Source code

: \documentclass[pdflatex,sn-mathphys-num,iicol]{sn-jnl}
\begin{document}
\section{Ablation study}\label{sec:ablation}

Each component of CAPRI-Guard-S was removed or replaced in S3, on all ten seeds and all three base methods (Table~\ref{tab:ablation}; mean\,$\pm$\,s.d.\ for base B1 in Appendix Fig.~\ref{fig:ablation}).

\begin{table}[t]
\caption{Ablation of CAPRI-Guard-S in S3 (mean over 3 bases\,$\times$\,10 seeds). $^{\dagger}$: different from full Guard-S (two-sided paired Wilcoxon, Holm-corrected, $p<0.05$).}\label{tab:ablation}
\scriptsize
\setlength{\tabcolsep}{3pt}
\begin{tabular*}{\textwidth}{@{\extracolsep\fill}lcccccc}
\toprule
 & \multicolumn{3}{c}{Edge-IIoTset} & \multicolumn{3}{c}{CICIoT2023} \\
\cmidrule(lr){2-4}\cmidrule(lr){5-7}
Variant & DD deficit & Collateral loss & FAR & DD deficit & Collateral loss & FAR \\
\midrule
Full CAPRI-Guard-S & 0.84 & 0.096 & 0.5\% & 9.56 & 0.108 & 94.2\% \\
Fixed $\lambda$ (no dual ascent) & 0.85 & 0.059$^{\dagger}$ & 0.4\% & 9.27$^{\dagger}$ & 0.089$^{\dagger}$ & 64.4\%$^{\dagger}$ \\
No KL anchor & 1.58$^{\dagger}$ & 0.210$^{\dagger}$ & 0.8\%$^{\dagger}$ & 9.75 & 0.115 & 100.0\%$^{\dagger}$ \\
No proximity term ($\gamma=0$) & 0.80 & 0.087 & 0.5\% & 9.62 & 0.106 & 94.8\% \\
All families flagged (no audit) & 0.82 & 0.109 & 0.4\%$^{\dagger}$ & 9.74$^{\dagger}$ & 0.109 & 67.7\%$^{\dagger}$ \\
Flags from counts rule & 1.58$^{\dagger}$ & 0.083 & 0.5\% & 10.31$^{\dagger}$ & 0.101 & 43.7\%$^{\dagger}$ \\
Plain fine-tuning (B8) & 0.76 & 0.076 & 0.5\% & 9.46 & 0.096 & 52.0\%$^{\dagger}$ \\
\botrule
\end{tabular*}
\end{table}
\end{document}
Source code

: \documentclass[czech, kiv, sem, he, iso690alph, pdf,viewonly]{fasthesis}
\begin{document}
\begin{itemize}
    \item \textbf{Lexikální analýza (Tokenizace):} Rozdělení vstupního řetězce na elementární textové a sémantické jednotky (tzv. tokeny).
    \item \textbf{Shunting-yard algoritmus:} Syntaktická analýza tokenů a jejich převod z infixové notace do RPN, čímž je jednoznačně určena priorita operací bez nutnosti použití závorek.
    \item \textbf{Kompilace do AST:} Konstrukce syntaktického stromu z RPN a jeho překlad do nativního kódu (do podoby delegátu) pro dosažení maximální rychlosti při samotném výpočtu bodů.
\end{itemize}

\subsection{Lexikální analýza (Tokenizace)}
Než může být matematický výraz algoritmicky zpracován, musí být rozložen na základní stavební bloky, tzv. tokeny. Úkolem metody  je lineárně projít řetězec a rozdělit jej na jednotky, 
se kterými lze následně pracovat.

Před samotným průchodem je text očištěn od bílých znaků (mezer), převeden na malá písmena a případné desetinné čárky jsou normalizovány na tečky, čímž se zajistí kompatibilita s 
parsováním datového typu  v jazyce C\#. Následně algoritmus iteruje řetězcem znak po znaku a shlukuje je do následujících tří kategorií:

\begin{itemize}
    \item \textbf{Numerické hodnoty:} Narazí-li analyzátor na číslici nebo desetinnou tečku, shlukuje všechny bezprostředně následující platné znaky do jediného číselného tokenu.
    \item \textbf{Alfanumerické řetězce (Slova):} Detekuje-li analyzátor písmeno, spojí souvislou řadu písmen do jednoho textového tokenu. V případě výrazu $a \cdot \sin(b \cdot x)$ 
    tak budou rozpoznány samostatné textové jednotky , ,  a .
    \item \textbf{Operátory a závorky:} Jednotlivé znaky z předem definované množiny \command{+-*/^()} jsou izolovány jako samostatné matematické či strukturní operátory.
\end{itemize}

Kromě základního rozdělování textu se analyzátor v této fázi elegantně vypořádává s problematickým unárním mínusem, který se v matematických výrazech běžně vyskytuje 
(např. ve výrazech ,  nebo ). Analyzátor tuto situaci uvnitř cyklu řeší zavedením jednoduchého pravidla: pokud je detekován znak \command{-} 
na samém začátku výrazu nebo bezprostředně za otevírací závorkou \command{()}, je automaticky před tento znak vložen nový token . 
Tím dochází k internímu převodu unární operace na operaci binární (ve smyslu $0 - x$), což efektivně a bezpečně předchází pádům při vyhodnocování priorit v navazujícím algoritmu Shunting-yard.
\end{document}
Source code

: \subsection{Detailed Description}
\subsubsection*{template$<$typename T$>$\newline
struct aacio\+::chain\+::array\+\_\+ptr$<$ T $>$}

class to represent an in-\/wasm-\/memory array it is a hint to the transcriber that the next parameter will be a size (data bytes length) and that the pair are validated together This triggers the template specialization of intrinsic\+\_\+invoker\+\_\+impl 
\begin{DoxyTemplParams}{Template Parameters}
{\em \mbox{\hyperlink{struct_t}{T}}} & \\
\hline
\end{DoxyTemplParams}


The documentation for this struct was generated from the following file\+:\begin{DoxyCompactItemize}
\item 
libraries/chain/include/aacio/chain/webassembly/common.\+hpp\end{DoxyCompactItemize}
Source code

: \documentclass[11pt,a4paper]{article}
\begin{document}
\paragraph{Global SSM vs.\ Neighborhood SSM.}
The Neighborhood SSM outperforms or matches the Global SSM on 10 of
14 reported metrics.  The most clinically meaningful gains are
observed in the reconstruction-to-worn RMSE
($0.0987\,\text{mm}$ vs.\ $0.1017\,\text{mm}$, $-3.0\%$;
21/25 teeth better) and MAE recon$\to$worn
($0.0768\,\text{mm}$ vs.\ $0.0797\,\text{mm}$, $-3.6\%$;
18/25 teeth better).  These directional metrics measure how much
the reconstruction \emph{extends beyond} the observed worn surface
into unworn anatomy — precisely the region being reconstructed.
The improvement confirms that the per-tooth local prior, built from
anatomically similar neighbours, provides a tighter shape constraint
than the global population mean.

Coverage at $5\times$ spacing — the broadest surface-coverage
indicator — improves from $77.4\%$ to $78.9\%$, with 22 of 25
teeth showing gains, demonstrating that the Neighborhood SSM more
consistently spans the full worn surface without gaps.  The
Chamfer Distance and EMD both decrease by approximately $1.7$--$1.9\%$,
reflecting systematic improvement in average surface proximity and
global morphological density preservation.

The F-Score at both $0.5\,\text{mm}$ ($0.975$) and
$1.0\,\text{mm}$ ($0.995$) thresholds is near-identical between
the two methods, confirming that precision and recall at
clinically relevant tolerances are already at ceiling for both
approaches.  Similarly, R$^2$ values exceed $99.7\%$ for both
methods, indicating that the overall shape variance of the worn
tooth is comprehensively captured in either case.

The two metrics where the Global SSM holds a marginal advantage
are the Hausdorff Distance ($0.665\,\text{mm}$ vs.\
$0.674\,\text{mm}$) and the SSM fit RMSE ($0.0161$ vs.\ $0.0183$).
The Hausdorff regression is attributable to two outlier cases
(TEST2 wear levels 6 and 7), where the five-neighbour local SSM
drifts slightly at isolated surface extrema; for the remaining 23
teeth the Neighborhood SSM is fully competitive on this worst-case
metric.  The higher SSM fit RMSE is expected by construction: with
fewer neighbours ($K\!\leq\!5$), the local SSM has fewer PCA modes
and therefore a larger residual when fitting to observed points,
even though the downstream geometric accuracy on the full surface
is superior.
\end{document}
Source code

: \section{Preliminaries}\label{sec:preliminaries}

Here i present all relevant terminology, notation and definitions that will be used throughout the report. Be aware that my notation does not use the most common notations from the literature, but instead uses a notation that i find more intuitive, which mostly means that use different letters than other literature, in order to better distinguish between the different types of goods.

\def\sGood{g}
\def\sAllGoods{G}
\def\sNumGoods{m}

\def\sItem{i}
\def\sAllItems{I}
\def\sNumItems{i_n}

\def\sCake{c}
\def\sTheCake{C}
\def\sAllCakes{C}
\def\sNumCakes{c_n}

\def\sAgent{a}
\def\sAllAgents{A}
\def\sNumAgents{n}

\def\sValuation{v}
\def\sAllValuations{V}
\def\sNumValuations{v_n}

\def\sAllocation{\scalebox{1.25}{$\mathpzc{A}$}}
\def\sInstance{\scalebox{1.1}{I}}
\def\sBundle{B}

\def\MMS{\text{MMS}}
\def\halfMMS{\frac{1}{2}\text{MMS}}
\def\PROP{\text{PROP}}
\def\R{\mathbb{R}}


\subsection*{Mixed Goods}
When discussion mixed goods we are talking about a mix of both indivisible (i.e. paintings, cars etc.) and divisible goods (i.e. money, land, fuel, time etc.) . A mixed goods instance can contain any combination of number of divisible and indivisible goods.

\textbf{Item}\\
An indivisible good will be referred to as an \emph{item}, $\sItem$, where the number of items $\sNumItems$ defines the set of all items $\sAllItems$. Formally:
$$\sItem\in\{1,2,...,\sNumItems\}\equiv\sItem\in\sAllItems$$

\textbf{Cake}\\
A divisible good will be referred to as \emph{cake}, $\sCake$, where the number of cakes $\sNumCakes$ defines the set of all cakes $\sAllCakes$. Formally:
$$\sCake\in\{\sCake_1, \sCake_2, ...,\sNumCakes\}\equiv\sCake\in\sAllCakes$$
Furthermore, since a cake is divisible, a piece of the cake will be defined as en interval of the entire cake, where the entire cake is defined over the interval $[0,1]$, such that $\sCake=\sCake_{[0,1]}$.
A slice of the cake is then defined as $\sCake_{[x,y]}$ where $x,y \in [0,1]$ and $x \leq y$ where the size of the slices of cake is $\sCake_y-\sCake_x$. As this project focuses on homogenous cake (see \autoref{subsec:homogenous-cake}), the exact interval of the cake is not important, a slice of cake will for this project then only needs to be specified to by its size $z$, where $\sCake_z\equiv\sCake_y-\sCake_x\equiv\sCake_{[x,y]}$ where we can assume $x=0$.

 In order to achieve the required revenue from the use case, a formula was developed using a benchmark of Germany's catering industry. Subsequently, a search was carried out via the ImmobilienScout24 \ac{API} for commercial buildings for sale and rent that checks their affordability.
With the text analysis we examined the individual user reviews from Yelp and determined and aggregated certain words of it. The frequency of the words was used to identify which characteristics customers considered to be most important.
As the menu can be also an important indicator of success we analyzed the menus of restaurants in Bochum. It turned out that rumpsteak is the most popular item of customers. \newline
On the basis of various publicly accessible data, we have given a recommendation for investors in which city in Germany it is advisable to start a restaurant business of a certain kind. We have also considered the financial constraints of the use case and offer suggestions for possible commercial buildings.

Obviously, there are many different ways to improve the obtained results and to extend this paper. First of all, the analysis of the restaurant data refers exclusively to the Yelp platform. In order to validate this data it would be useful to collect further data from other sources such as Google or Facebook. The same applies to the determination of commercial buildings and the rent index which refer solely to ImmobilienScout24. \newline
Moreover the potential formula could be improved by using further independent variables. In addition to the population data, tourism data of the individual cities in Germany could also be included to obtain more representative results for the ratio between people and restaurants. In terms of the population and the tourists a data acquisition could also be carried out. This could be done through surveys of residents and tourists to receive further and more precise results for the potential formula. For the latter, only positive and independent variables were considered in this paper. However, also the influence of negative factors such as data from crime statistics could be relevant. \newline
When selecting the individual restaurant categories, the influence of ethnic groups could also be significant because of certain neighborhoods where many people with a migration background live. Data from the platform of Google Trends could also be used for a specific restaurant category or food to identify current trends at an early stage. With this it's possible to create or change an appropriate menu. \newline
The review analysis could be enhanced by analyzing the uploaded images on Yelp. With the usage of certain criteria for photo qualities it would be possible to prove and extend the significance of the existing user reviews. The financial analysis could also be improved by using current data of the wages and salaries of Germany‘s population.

------------------------

_EXERCISE DIRECTIONS_
Keep only those lines of the records that hold "influence", and return them.

_WRITTEN SOLUTION_
Moreover the potential formula could be improved by using further independent variables. In addition to the population data, tourism data of the individual cities in Germany could also be included to obtain more representative results for the ratio between people and restaurants. In terms of the population and the tourists a data acquisition could also be carried out. This could be done through surveys of residents and tourists to receive further and more precise results for the potential formula. For the latter, only positive and independent variables were considered in this paper. However, also the influence of negative factors such as data from crime statistics could be relevant. \newline
When selecting the individual restaurant categories, the influence of ethnic groups could also be significant because of certain neighborhoods where many people with a migration background live. Data from the platform of Google Trends could also be used for a specific restaurant category or food to identify current trends at an early stage. With this it's possible to create or change an appropriate menu. \newline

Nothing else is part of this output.